%%

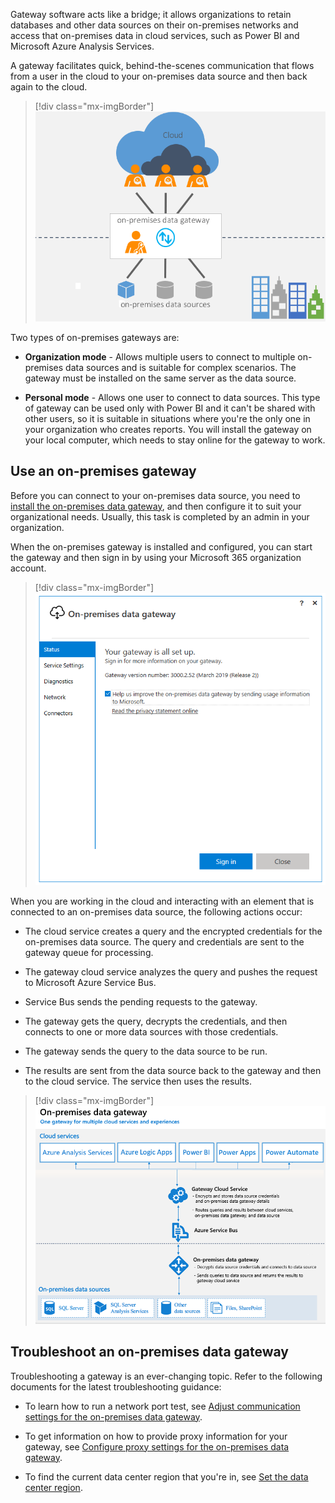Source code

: Gateway software acts like a bridge; it allows organizations to retain databases and other data sources on their on-premises networks and access that on-premises data in cloud services, such as Power BI and Microsoft Azure Analysis Services.

A gateway facilitates quick, behind-the-scenes communication that flows from a user in the cloud to your on-premises data source and then back again to the cloud.

> [!div class="mx-imgBorder"]
> [![Overview of gateway](../media/4-overview-gateway-ss.png)](../media/4-overview-gateway-ss.png#lightbox)

Two types of on-premises gateways are:

-   **Organization mode** - Allows multiple users to connect to multiple on-premises data sources and is suitable for complex scenarios. The gateway must be installed on the same server as the data source.

-   **Personal mode** - Allows one user to connect to data sources. This type of gateway can be used only with Power BI and it can't be shared with other users, so it is suitable in situations where you're the only one in your organization who creates reports. You will install the gateway on your local computer, which needs to stay online for the gateway to work.

## Use an on-premises gateway

Before you can connect to your on-premises data source, you need to [install the on-premises data gateway](https://docs.microsoft.com/data-integration/gateway/service-gateway-install/?azure-portal=true), and then configure it to suit your organizational needs. Usually, this task is completed by an admin in your organization.

When the on-premises gateway is installed and configured, you can start the gateway and then sign in by using your Microsoft 365 organization account.

> [!div class="mx-imgBorder"]
> [![Sign in to gateway](../media/4-sign-in-gateway-ss.png)](../media/4-sign-in-gateway-ss.png#lightbox)

When you are working in the cloud and interacting with an element that is connected to an on-premises data source, the following actions occur:

-   The cloud service creates a query and the encrypted credentials for the on-premises data source. The query and credentials are sent to the gateway queue for processing.

-   The gateway cloud service analyzes the query and pushes the request to Microsoft Azure Service Bus.

-   Service Bus sends the pending requests to the gateway.

-   The gateway gets the query, decrypts the credentials, and then connects to one or more data sources with those credentials.

-   The gateway sends the query to the data source to be run.

-   The results are sent from the data source back to the gateway and then to the cloud service. The service then uses the results.

> [!div class="mx-imgBorder"]
> [![How gateway works](../media/4-how-gateway-works-ss.png)](../media/4-how-gateway-works-ss.png#lightbox)

## Troubleshoot an on-premises data gateway

Troubleshooting a gateway is an ever-changing topic. Refer to the following documents for the latest troubleshooting guidance:

-   To learn how to run a network port test, see [Adjust communication settings for the on-premises data gateway](https://docs.microsoft.com/data-integration/gateway/service-gateway-communication#network-ports-test/?azure-portal=true).

-   To get information on how to provide proxy information for your gateway, see [Configure proxy settings for the on-premises data gateway](https://docs.microsoft.com/data-integration/gateway/service-gateway-proxy/?azure-portal=true).

-   To find the current data center region that you're in, see [Set the data center region](https://docs.microsoft.com/data-integration/gateway/service-gateway-data-region/?azure-portal=true).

%%

**Your assignment**
The entries above are to be retyped exactly, with each picture left out.

**Exercise answer**
Source code

: Gateway software acts like a bridge; it allows organizations to retain databases and other data sources on their on-premises networks and access that on-premises data in cloud services, such as Power BI and Microsoft Azure Analysis Services.

A gateway facilitates quick, behind-the-scenes communication that flows from a user in the cloud to your on-premises data source and then back again to the cloud.

> [!div class="mx-imgBorder"]
> [![Overview of gateway](../media/4-overview-gateway-ss.png)](../media/4-overview-gateway-ss.png#lightbox)

Two types of on-premises gateways are:

-   **Organization mode** - Allows multiple users to connect to multiple on-premises data sources and is suitable for complex scenarios. The gateway must be installed on the same server as the data source.

-   **Personal mode** - Allows one user to connect to data sources. This type of gateway can be used only with Power BI and it can't be shared with other users, so it is suitable in situations where you're the only one in your organization who creates reports. You will install the gateway on your local computer, which needs to stay online for the gateway to work.

## Use an on-premises gateway

Before you can connect to your on-premises data source, you need to [install the on-premises data gateway](https://docs.microsoft.com/data-integration/gateway/service-gateway-install/?azure-portal=true), and then configure it to suit your organizational needs. Usually, this task is completed by an admin in your organization.

When the on-premises gateway is installed and configured, you can start the gateway and then sign in by using your Microsoft 365 organization account.

> [!div class="mx-imgBorder"]
> [![Sign in to gateway](../media/4-sign-in-gateway-ss.png)](../media/4-sign-in-gateway-ss.png#lightbox)

When you are working in the cloud and interacting with an element that is connected to an on-premises data source, the following actions occur:

-   The cloud service creates a query and the encrypted credentials for the on-premises data source. The query and credentials are sent to the gateway queue for processing.

-   The gateway cloud service analyzes the query and pushes the request to Microsoft Azure Service Bus.

-   Service Bus sends the pending requests to the gateway.

-   The gateway gets the query, decrypts the credentials, and then connects to one or more data sources with those credentials.

-   The gateway sends the query to the data source to be run.

-   The results are sent from the data source back to the gateway and then to the cloud service. The service then uses the results.

> [!div class="mx-imgBorder"]
> [![How gateway works](../media/4-how-gateway-works-ss.png)](../media/4-how-gateway-works-ss.png#lightbox)

## Troubleshoot an on-premises data gateway

Troubleshooting a gateway is an ever-changing topic. Refer to the following documents for the latest troubleshooting guidance:

-   To learn how to run a network port test, see [Adjust communication settings for the on-premises data gateway](https://docs.microsoft.com/data-integration/gateway/service-gateway-communication#network-ports-test/?azure-portal=true).

-   To get information on how to provide proxy information for your gateway, see [Configure proxy settings for the on-premises data gateway](https://docs.microsoft.com/data-integration/gateway/service-gateway-proxy/?azure-portal=true).

-   To find the current data center region that you're in, see [Set the data center region](https://docs.microsoft.com/data-integration/gateway/service-gateway-data-region/?azure-portal=true).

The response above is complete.